━━ DATA TO PROCESS ━━

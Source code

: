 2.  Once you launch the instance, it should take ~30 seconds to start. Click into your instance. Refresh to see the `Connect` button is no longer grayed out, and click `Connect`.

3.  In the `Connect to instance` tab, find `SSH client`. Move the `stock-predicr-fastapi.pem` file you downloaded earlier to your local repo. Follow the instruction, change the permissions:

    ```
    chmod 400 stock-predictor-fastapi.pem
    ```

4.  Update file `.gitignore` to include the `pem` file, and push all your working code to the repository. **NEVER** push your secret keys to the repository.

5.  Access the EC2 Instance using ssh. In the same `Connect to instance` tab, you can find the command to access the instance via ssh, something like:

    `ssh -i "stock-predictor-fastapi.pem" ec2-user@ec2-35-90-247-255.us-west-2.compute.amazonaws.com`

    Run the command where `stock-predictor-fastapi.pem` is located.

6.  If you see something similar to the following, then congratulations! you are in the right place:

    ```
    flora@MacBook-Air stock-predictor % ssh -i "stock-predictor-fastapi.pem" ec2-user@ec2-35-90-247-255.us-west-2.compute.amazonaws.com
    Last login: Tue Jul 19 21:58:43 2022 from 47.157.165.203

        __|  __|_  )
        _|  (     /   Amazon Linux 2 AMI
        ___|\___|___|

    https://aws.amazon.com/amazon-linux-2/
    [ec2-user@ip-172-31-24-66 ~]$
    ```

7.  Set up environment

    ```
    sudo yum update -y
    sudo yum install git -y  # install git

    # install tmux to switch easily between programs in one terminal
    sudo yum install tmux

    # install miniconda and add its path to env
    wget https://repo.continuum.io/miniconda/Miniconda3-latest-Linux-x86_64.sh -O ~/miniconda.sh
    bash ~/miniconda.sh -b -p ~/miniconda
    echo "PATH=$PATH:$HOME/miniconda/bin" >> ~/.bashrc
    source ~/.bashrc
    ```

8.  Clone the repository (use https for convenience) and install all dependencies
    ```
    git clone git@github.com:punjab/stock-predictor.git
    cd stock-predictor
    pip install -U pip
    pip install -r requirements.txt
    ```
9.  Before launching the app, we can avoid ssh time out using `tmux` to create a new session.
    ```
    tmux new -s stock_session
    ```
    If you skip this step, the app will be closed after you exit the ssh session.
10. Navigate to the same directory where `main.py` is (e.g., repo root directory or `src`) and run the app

━━━

EXERCISE —
Take the lines above from the first through the one containing "Run the command" and reproduce them exactly; include nothing else.

YOUR RESPONSE —
Source code

: 2.  Once you launch the instance, it should take ~30 seconds to start. Click into your instance. Refresh to see the `Connect` button is no longer grayed out, and click `Connect`.

3.  In the `Connect to instance` tab, find `SSH client`. Move the `stock-predicr-fastapi.pem` file you downloaded earlier to your local repo. Follow the instruction, change the permissions:

    ```
    chmod 400 stock-predictor-fastapi.pem
    ```

4.  Update file `.gitignore` to include the `pem` file, and push all your working code to the repository. **NEVER** push your secret keys to the repository.

5.  Access the EC2 Instance using ssh. In the same `Connect to instance` tab, you can find the command to access the instance via ssh, something like:

    `ssh -i "stock-predictor-fastapi.pem" ec2-user@ec2-35-90-247-255.us-west-2.compute.amazonaws.com`

    Run the command where `stock-predictor-fastapi.pem` is located.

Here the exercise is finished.